Y mientras nos perdemos en los detalles legales del conflicto, el aspecto central pasa desapercibido: ¿Por qué un tratado comercial puede limitar la política energética de los países miembros? Y aunque parezca innecesario cuestionar esto, al hacerlo podemos entender la verdadera función de los tratados comerciales.  

Un tratado de libre comercio, en teoría, se encargaría exclusivamente de reducir o eliminar los obstáculos para que las mercancías de un país se vendan en otro. Y estos obstáculos principales son los aranceles y las cuotas de importación. Los primeros son los impuestos que pagan los productores de un país cuando venden al exterior y, las segundas, límites máximos de importación de ciertas mercancías, impuestos por el país en turno. Eliminando aranceles y cuotas de importación, desaparecen las principales barreras para el comercio entre los países. Así pues, esperaríamos que el contenido principal de los tratados comerciales fuera el relacionado a estas formas de proteccionismo. De hecho, esto era así en los primeros tratados comerciales multilaterales, siendo el Acuerdo General sobre Aranceles Aduaneros y Comercio (GATT, en inglés) el exponente principal. Los países miembros de este tratado negociaban la reducción de aranceles y cuotas con los demás miembros, buscando aumentar el acceso a los mercados exteriores sin poner en riesgo a las industrias y productores nacionales. 

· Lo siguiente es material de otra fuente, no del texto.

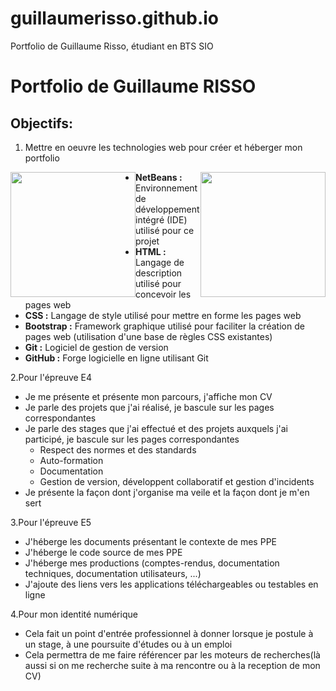 # guillaumerisso.github.io
Portfolio de Guillaume Risso, étudiant en BTS SIO

# Portfolio de Guillaume RISSO
## Objectifs:
1. Mettre en oeuvre les technologies web pour créer et héberger mon portfolio
<img src ="https://download.logo.wine/logo/NetBeans/NetBeans-Logo.wine.png" width="200" style="float:left;"/>
<img src ="https://upload.wikimedia.org/wikipedia/commons/thumb/6/61/HTML5_logo_and_wordmark.svg/768px-HTML5_logo_and_wordmark.svg.png" width="200" style="float:right;"/>

- **NetBeans :** Environnement de développement intégré (IDE) utilisé pour ce projet
- **HTML :** Langage de description utilisé pour concevoir les pages web
- **CSS :** Langage de style utilisé pour mettre en forme les pages web
- **Bootstrap :** Framework graphique utilisé pour faciliter la création de pages web (utilisation d'une base de règles CSS existantes)
- **Git :** Logiciel de gestion de version
- **GitHub :** Forge logicielle en ligne utilisant Git

2.Pour l'épreuve E4

- Je me présente et présente mon parcours, j'affiche mon CV
- Je parle des projets que j'ai réalisé, je bascule sur les pages correspondantes
- Je parle des stages que j'ai effectué et des projets auxquels j'ai participé, je bascule sur les pages correspondantes
    - Respect des normes et des standards
    - Auto-formation 
    - Documentation
    - Gestion de version, développent collaboratif et gestion d'incidents
 - Je présente la façon dont j'organise ma veile et la façon dont je m'en sert

3.Pour l'épreuve E5

- J'héberge les documents présentant le contexte de mes PPE
- J'héberge le code source de mes PPE
- J'héberge mes productions (comptes-rendus, documentation techniques, documentation utilisateurs, ...)
- J'ajoute des liens vers les applications téléchargeables ou testables en ligne

4.Pour mon identité numérique

- Cela fait un point d'entrée professionnel à donner lorsque je postule à un stage, à une poursuite d'études ou à un emploi
- Cela permettra de me faire référencer par les moteurs de recherches(là aussi si on me recherche suite à ma rencontre ou à la reception de mon CV)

Sin embargo, el economista turco, Dani Rodrik, en un polémico artículo de 2018, explica cómo, a partir de 1995, con la entrada en vigor del TLCAN, la mayoría de los tratados comerciales bilaterales expandieron enormemente su campo de acción, yendo muchísimo más allá de aranceles y cuotas de importación.  Así, la determinación de las regulaciones económicas de los países firmantes se convirtió en el contenido central de estos tratados. Además, estos nuevos tratados otorgaron por primera vez a los inversionistas la posibilidad de demandar a los gobiernos extranjeros cuando se violaran las especificaciones del tratado. Y de esto surge la pregunta obvia: ¿Quién se beneficia de las regulaciones allí aprobadas?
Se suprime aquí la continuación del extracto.